_HOW TO COMPLETE THIS TASK:_ Copy out every line in the entries below that includes "self".

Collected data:
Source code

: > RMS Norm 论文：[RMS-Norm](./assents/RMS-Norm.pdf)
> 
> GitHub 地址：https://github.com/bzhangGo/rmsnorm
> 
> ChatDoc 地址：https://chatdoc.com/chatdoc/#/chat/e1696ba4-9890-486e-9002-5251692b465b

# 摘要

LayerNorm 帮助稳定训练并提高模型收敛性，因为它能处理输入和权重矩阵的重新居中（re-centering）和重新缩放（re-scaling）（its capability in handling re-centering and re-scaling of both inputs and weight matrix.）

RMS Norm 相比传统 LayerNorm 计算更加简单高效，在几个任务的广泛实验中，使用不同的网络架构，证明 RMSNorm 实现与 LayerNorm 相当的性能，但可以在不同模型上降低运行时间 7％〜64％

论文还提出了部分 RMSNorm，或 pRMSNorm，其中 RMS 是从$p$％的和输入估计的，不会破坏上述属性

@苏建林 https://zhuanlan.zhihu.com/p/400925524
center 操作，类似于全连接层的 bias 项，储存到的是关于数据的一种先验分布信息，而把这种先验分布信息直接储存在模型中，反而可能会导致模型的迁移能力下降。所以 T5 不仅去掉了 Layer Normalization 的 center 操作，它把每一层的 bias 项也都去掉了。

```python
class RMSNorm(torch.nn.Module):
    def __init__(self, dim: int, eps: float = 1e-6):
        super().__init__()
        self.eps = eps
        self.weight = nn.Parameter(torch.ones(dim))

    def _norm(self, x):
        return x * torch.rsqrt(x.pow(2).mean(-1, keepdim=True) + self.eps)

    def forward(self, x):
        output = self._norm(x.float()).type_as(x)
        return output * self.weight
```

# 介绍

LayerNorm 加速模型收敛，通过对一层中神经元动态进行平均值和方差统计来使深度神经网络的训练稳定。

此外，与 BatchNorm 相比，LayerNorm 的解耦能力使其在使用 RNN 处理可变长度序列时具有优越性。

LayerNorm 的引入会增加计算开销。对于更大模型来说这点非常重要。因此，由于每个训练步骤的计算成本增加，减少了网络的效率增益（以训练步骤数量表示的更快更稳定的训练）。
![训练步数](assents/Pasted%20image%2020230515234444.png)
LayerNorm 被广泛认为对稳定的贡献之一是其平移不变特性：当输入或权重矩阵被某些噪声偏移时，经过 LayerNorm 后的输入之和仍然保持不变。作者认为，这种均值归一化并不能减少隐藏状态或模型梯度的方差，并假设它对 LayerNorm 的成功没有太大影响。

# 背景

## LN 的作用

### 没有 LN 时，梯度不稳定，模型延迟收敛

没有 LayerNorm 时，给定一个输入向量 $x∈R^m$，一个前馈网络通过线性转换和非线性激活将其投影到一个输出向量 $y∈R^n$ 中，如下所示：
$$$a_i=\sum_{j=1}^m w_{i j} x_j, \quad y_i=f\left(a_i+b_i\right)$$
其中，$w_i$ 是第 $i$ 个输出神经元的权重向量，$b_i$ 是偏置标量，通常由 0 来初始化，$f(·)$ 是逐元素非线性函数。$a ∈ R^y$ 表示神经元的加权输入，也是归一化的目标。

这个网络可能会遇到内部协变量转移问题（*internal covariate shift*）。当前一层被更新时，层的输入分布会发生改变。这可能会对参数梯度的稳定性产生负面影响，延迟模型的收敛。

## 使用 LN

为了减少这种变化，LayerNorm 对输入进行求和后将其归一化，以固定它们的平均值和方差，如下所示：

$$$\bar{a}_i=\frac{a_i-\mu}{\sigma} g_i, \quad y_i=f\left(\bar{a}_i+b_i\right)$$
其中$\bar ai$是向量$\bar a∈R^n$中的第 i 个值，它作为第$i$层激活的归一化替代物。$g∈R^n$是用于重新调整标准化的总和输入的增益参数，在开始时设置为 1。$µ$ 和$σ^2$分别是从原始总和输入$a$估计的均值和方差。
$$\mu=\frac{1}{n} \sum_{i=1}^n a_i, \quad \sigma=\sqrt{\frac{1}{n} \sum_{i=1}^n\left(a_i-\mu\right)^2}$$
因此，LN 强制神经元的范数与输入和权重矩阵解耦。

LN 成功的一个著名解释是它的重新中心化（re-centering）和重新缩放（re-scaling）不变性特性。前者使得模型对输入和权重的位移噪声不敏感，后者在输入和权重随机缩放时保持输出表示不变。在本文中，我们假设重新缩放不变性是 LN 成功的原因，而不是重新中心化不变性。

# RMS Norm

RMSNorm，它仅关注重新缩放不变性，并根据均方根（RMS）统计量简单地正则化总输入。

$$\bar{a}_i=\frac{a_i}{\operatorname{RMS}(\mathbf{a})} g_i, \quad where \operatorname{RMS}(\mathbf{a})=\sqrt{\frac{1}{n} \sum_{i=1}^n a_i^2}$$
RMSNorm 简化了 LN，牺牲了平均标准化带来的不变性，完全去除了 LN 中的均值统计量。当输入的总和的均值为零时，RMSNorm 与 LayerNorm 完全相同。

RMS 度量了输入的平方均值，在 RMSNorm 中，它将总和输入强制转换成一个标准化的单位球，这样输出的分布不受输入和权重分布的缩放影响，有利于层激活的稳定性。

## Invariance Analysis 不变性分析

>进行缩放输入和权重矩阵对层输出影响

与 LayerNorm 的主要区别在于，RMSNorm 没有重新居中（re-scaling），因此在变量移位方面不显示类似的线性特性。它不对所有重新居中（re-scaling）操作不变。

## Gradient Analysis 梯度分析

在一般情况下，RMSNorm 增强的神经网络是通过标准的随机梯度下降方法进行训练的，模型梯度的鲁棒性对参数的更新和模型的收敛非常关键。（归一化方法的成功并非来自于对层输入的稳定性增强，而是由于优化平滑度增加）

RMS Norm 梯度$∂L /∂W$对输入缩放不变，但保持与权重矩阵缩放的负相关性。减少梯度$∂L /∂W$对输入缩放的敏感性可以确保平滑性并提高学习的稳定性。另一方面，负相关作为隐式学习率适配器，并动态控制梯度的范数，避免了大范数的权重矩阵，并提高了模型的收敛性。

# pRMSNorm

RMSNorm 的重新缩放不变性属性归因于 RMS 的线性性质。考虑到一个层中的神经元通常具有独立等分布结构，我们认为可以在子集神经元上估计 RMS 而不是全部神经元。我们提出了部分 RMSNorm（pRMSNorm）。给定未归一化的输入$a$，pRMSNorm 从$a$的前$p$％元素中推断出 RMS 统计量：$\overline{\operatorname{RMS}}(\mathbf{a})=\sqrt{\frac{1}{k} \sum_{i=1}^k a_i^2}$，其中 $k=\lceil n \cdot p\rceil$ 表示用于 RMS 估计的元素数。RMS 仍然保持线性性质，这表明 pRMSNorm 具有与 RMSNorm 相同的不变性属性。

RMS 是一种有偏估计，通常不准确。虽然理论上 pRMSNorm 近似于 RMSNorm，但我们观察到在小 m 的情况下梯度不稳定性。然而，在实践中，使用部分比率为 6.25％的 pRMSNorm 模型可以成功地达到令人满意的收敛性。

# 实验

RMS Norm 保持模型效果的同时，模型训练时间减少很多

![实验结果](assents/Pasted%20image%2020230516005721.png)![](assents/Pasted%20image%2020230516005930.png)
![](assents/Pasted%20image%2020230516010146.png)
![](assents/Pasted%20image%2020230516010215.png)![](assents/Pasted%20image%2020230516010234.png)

---

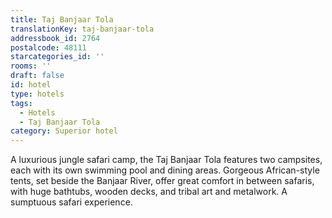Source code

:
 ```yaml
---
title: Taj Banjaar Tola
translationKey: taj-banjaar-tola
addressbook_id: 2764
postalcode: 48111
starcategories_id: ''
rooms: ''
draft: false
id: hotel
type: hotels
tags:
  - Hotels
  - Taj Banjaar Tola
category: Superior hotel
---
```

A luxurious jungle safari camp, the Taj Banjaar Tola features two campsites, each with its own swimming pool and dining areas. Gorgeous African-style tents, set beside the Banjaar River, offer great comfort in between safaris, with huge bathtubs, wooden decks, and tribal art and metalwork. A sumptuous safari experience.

==

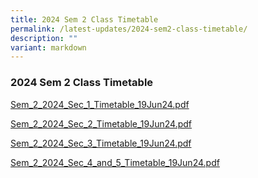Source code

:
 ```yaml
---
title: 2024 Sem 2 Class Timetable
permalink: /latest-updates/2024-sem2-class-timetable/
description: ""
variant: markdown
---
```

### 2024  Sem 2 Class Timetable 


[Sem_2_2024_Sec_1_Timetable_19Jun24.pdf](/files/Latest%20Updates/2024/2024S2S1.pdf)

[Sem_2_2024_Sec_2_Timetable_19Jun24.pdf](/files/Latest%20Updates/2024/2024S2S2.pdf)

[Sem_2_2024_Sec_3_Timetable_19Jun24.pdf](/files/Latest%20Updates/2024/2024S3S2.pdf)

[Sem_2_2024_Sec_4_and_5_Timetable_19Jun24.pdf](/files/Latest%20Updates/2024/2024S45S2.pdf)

_COMPLETED EXERCISE:_
    def __init__(self, dim: int, eps: float = 1e-6):
        self.eps = eps
        self.weight = nn.Parameter(torch.ones(dim))
    def _norm(self, x):
        return x * torch.rsqrt(x.pow(2).mean(-1, keepdim=True) + self.eps)
    def forward(self, x):
        output = self._norm(x.float()).type_as(x)
        return output * self.weight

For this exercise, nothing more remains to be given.